The benefit of fostering independence also includes accepting disappointing news of one’s choices and actions, whether that is in the form of critical feedback on a manuscript, an unfunded grant, or rejection from a job application. Turning that sinking feeling and sense of desperation into accepting failure and moving on is often touted as a key to success. Turning those emotions into a process to understand what led to the failure, to identify what part of it is within individual control, and how to use these insights to try again creates a stronger self-image. I remind students that critical feedback and rejection occurs at all career stages - even to the most seasoned and successful scholars. They possess however the tools to view these as opportunities to try again and improve the chances of a different outcome.

In 2014, I published a book[1] inspired by working closely with hundreds of PhD students at ASU in the School of Geographical Sciences and Urban Planning. I taught the required course on designing, writing, and presenting a research proposal, GCU 585. My interaction with students from across the multifaceted disciplines of geography and urban planning taught me how to effectively teach them to find their own voice in developing their own scholarship and responding to the scholarship of others.

Writing the literature review, one assignment in the course, was often the biggest hurdle because few students understood how to convert the vast amount of information from a “let me show you all I know” to “let me explain to you what you need to know.” This transition from repeating all that is known about a topic to isolating the key concepts in the literature under a single voice is critical for becoming a successful scholar. Helping students understand this distinction and use it to their advantage in their work.

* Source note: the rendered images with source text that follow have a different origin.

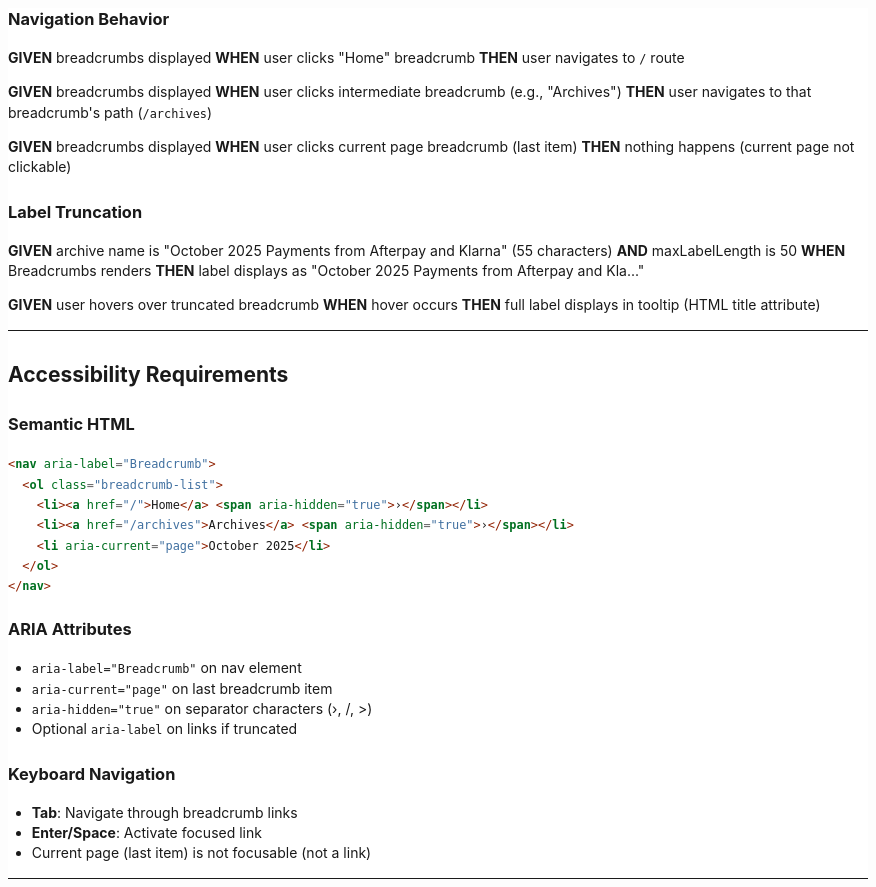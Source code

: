 ### Navigation Behavior

**GIVEN** breadcrumbs displayed
**WHEN** user clicks "Home" breadcrumb
**THEN** user navigates to `/` route

**GIVEN** breadcrumbs displayed
**WHEN** user clicks intermediate breadcrumb (e.g., "Archives")
**THEN** user navigates to that breadcrumb's path (`/archives`)

**GIVEN** breadcrumbs displayed
**WHEN** user clicks current page breadcrumb (last item)
**THEN** nothing happens (current page not clickable)

### Label Truncation

**GIVEN** archive name is "October 2025 Payments from Afterpay and Klarna" (55 characters)
**AND** maxLabelLength is 50
**WHEN** Breadcrumbs renders
**THEN** label displays as "October 2025 Payments from Afterpay and Kla..."

**GIVEN** user hovers over truncated breadcrumb
**WHEN** hover occurs
**THEN** full label displays in tooltip (HTML title attribute)

---

## Accessibility Requirements

### Semantic HTML

```html
<nav aria-label="Breadcrumb">
  <ol class="breadcrumb-list">
    <li><a href="/">Home</a> <span aria-hidden="true">›</span></li>
    <li><a href="/archives">Archives</a> <span aria-hidden="true">›</span></li>
    <li aria-current="page">October 2025</li>
  </ol>
</nav>
```

### ARIA Attributes

- `aria-label="Breadcrumb"` on nav element
- `aria-current="page"` on last breadcrumb item
- `aria-hidden="true"` on separator characters (›, /, >)
- Optional `aria-label` on links if truncated

### Keyboard Navigation

- **Tab**: Navigate through breadcrumb links
- **Enter/Space**: Activate focused link
- Current page (last item) is not focusable (not a link)

---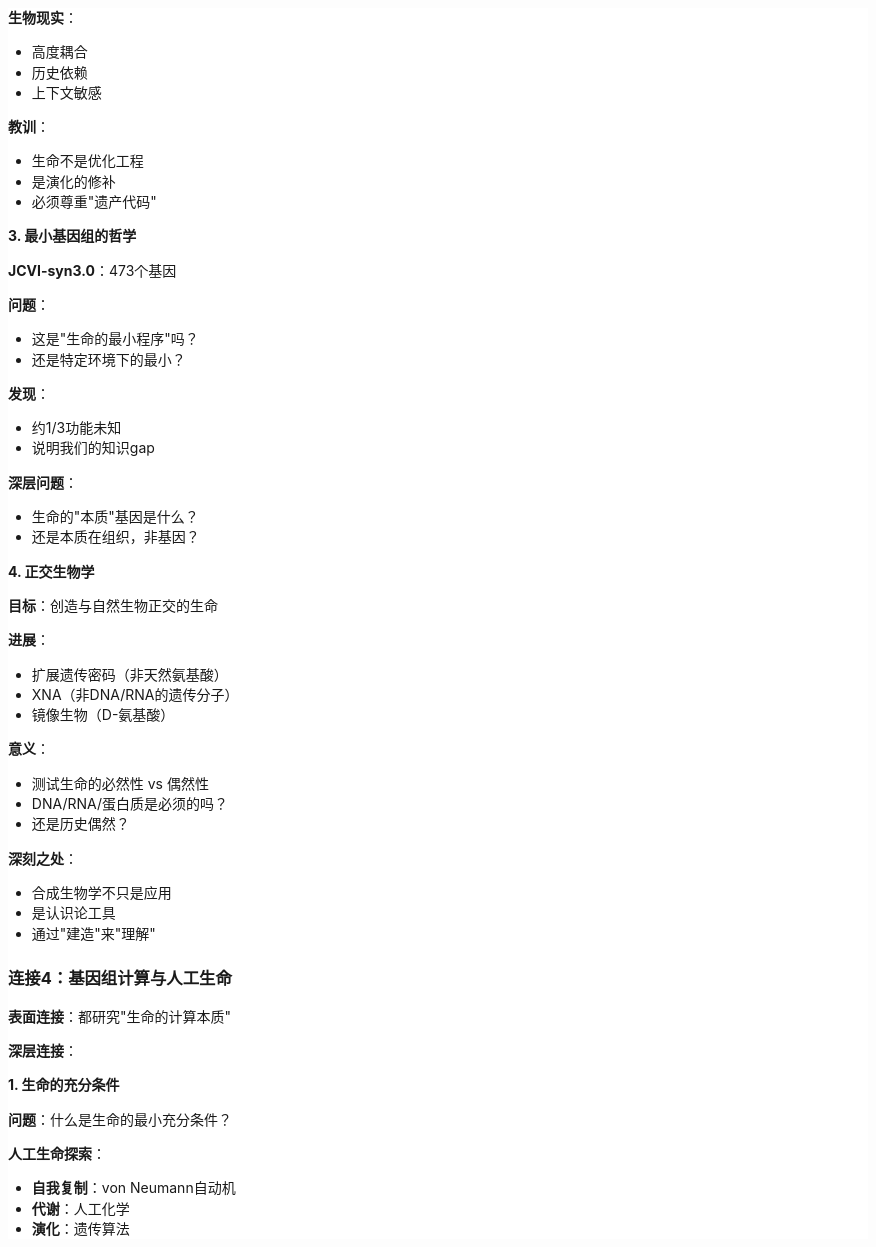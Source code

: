 **生物现实**：
- 高度耦合
- 历史依赖
- 上下文敏感

**教训**：
- 生命不是优化工程
- 是演化的修补
- 必须尊重"遗产代码"

**3. 最小基因组的哲学**

**JCVI-syn3.0**：473个基因

**问题**：
- 这是"生命的最小程序"吗？
- 还是特定环境下的最小？

**发现**：
- 约1/3功能未知
- 说明我们的知识gap

**深层问题**：
- 生命的"本质"基因是什么？
- 还是本质在组织，非基因？

**4. 正交生物学**

**目标**：创造与自然生物正交的生命

**进展**：
- 扩展遗传密码（非天然氨基酸）
- XNA（非DNA/RNA的遗传分子）
- 镜像生物（D-氨基酸）

**意义**：
- 测试生命的必然性 vs 偶然性
- DNA/RNA/蛋白质是必须的吗？
- 还是历史偶然？

**深刻之处**：
- 合成生物学不只是应用
- 是认识论工具
- 通过"建造"来"理解"

### 连接4：基因组计算与人工生命

**表面连接**：都研究"生命的计算本质"

**深层连接**：

**1. 生命的充分条件**

**问题**：什么是生命的最小充分条件？

**人工生命探索**：
- **自我复制**：von Neumann自动机
- **代谢**：人工化学
- **演化**：遗传算法
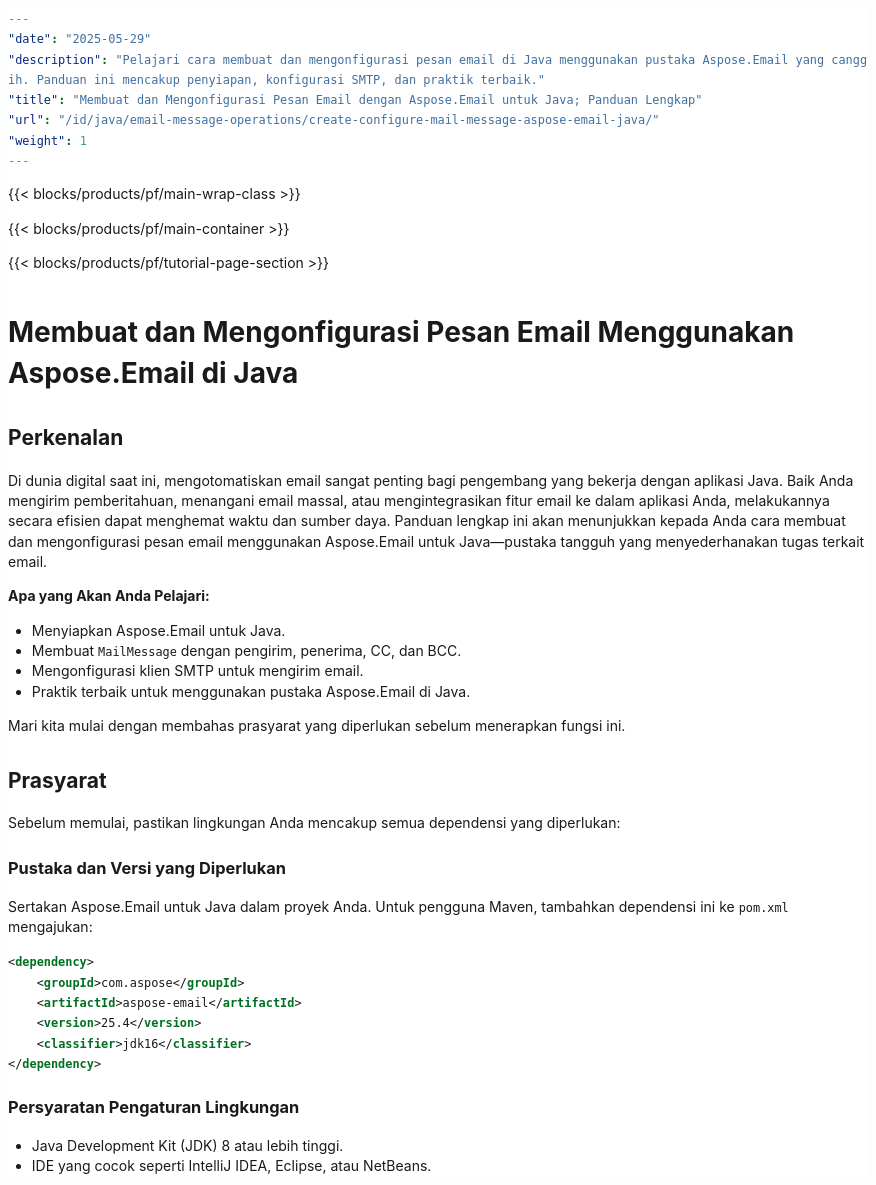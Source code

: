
 ```yaml
---
"date": "2025-05-29"
"description": "Pelajari cara membuat dan mengonfigurasi pesan email di Java menggunakan pustaka Aspose.Email yang canggih. Panduan ini mencakup penyiapan, konfigurasi SMTP, dan praktik terbaik."
"title": "Membuat dan Mengonfigurasi Pesan Email dengan Aspose.Email untuk Java; Panduan Lengkap"
"url": "/id/java/email-message-operations/create-configure-mail-message-aspose-email-java/"
"weight": 1
---
```


{{< blocks/products/pf/main-wrap-class >}}

{{< blocks/products/pf/main-container >}}

{{< blocks/products/pf/tutorial-page-section >}}
# Membuat dan Mengonfigurasi Pesan Email Menggunakan Aspose.Email di Java

## Perkenalan

Di dunia digital saat ini, mengotomatiskan email sangat penting bagi pengembang yang bekerja dengan aplikasi Java. Baik Anda mengirim pemberitahuan, menangani email massal, atau mengintegrasikan fitur email ke dalam aplikasi Anda, melakukannya secara efisien dapat menghemat waktu dan sumber daya. Panduan lengkap ini akan menunjukkan kepada Anda cara membuat dan mengonfigurasi pesan email menggunakan Aspose.Email untuk Java—pustaka tangguh yang menyederhanakan tugas terkait email.

**Apa yang Akan Anda Pelajari:**
- Menyiapkan Aspose.Email untuk Java.
- Membuat `MailMessage` dengan pengirim, penerima, CC, dan BCC.
- Mengonfigurasi klien SMTP untuk mengirim email.
- Praktik terbaik untuk menggunakan pustaka Aspose.Email di Java.

Mari kita mulai dengan membahas prasyarat yang diperlukan sebelum menerapkan fungsi ini.

## Prasyarat
Sebelum memulai, pastikan lingkungan Anda mencakup semua dependensi yang diperlukan:

### Pustaka dan Versi yang Diperlukan
Sertakan Aspose.Email untuk Java dalam proyek Anda. Untuk pengguna Maven, tambahkan dependensi ini ke `pom.xml` mengajukan:

```xml
<dependency>
    <groupId>com.aspose</groupId>
    <artifactId>aspose-email</artifactId>
    <version>25.4</version>
    <classifier>jdk16</classifier>
</dependency>
```

### Persyaratan Pengaturan Lingkungan
- Java Development Kit (JDK) 8 atau lebih tinggi.
- IDE yang cocok seperti IntelliJ IDEA, Eclipse, atau NetBeans.
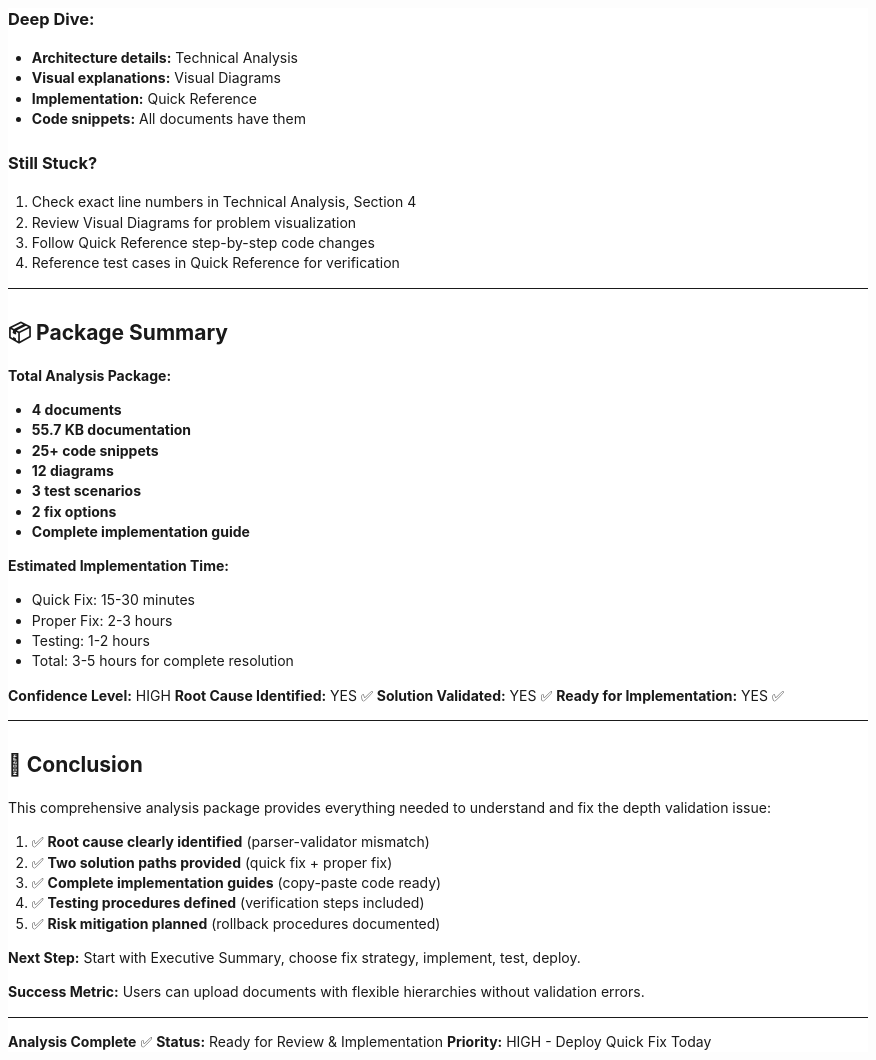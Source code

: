 ### Deep Dive:
- **Architecture details:** Technical Analysis
- **Visual explanations:** Visual Diagrams
- **Implementation:** Quick Reference
- **Code snippets:** All documents have them

### Still Stuck?
1. Check exact line numbers in Technical Analysis, Section 4
2. Review Visual Diagrams for problem visualization
3. Follow Quick Reference step-by-step code changes
4. Reference test cases in Quick Reference for verification

---

## 📦 Package Summary

**Total Analysis Package:**
- **4 documents**
- **55.7 KB documentation**
- **25+ code snippets**
- **12 diagrams**
- **3 test scenarios**
- **2 fix options**
- **Complete implementation guide**

**Estimated Implementation Time:**
- Quick Fix: 15-30 minutes
- Proper Fix: 2-3 hours
- Testing: 1-2 hours
- Total: 3-5 hours for complete resolution

**Confidence Level:** HIGH
**Root Cause Identified:** YES ✅
**Solution Validated:** YES ✅
**Ready for Implementation:** YES ✅

---

## 🎉 Conclusion

This comprehensive analysis package provides everything needed to understand and fix the depth validation issue:

1. ✅ **Root cause clearly identified** (parser-validator mismatch)
2. ✅ **Two solution paths provided** (quick fix + proper fix)
3. ✅ **Complete implementation guides** (copy-paste code ready)
4. ✅ **Testing procedures defined** (verification steps included)
5. ✅ **Risk mitigation planned** (rollback procedures documented)

**Next Step:** Start with Executive Summary, choose fix strategy, implement, test, deploy.

**Success Metric:** Users can upload documents with flexible hierarchies without validation errors.

---

**Analysis Complete** ✅
**Status:** Ready for Review & Implementation
**Priority:** HIGH - Deploy Quick Fix Today
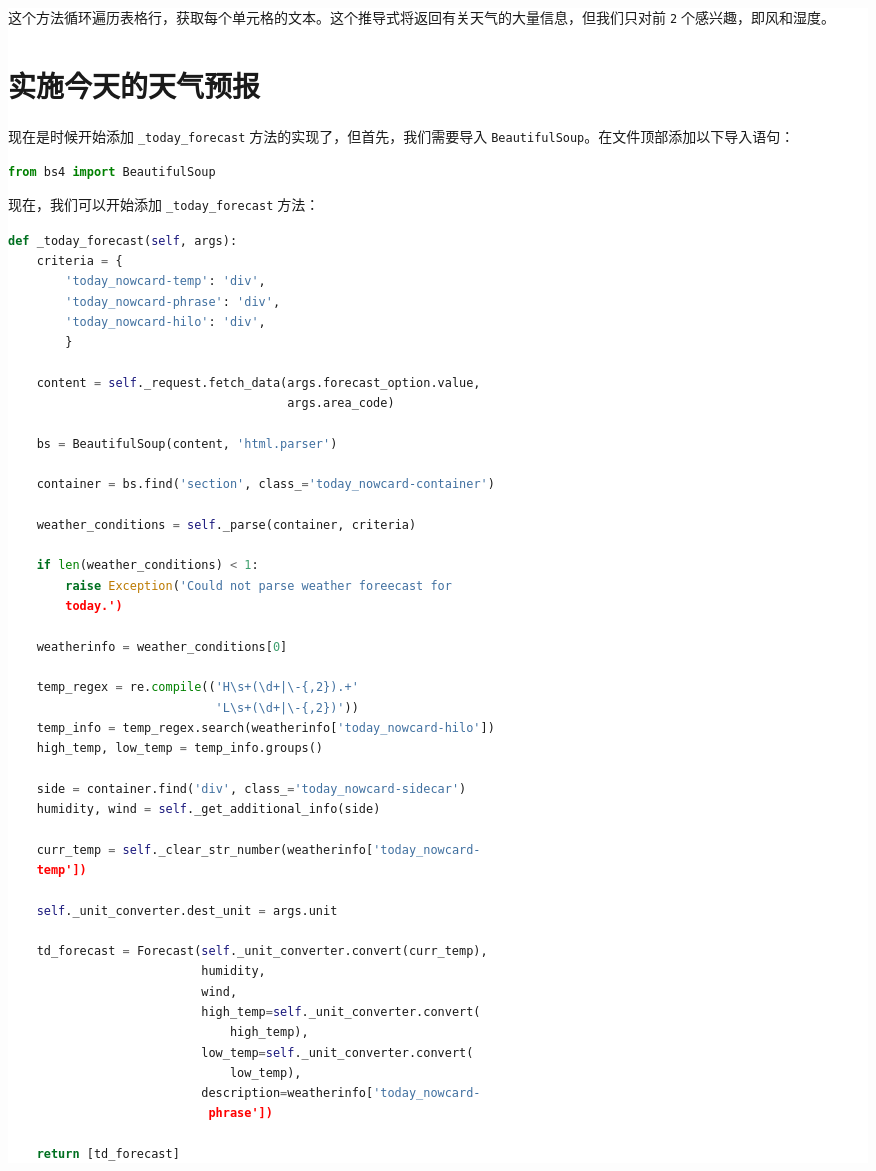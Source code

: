 这个方法循环遍历表格行，获取每个单元格的文本。这个推导式将返回有关天气的大量信息，但我们只对前 `2` 个感兴趣，即风和湿度。

# 实施今天的天气预报

现在是时候开始添加 `_today_forecast` 方法的实现了，但首先，我们需要导入 `BeautifulSoup`。在文件顶部添加以下导入语句：

```py
from bs4 import BeautifulSoup
```

现在，我们可以开始添加 `_today_forecast` 方法：

```py
def _today_forecast(self, args):
    criteria = {
        'today_nowcard-temp': 'div',
        'today_nowcard-phrase': 'div',
        'today_nowcard-hilo': 'div',
        }

    content = self._request.fetch_data(args.forecast_option.value,
                                       args.area_code)

    bs = BeautifulSoup(content, 'html.parser')

    container = bs.find('section', class_='today_nowcard-container')

    weather_conditions = self._parse(container, criteria)

    if len(weather_conditions) < 1:
        raise Exception('Could not parse weather foreecast for 
        today.')

    weatherinfo = weather_conditions[0]

    temp_regex = re.compile(('H\s+(\d+|\-{,2}).+'
                             'L\s+(\d+|\-{,2})'))
    temp_info = temp_regex.search(weatherinfo['today_nowcard-hilo'])
    high_temp, low_temp = temp_info.groups()

    side = container.find('div', class_='today_nowcard-sidecar')
    humidity, wind = self._get_additional_info(side)

    curr_temp = self._clear_str_number(weatherinfo['today_nowcard- 
    temp'])

    self._unit_converter.dest_unit = args.unit

    td_forecast = Forecast(self._unit_converter.convert(curr_temp),
                           humidity,
                           wind,
                           high_temp=self._unit_converter.convert(
                               high_temp),
                           low_temp=self._unit_converter.convert(
                               low_temp),
                           description=weatherinfo['today_nowcard-
                            phrase'])

    return [td_forecast]
```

Second, students are often unaccustomed to providing substantive critical feedback on the work of others. Using the course as a safe venue, I allowed students to read, listen, and respond to the research plans from people outside of their core area. Peer evaluation became as much of the work in the class as was the development of the research proposal itself. It taught students professional conduct and the opportunity to think and learn in new ways.

In the end, I remind my students that it’s business – not personal. This philosophy is true regardless of whether it applies to selecting (or un-selecting) committee members, reviewing manuscripts, conducting oneself at a conference, responding to feedback on manuscripts, or negotiating a job offer. For example, PhD committee composition may need to change over the course of degree completion.

This means that committee members need to be added or subtracted due to focus of the thesis or the arrival/departure of committee members. In the process of reassigning these roles, students often worry that they will hurt someone’s feelings if they are not initially included or they are eventually removed. Instead of worrying about committee members’ feelings on inclusion, I recommend that my PhD students treat the situation with respect by setting an in-person meeting and explaining the rationale for the decision. They describe the process as a “break up” and hence the fear of the conversation. More often than not, however, ex-committee members respond favorably and understand (or are relieved) that such a shift has occurred. Conducting oneself professionally – recognizing that negotiations associated with publishing, conferences, and job offers.

It is indeed an honor to be trusted by individuals with this important step in their professional and personal lives.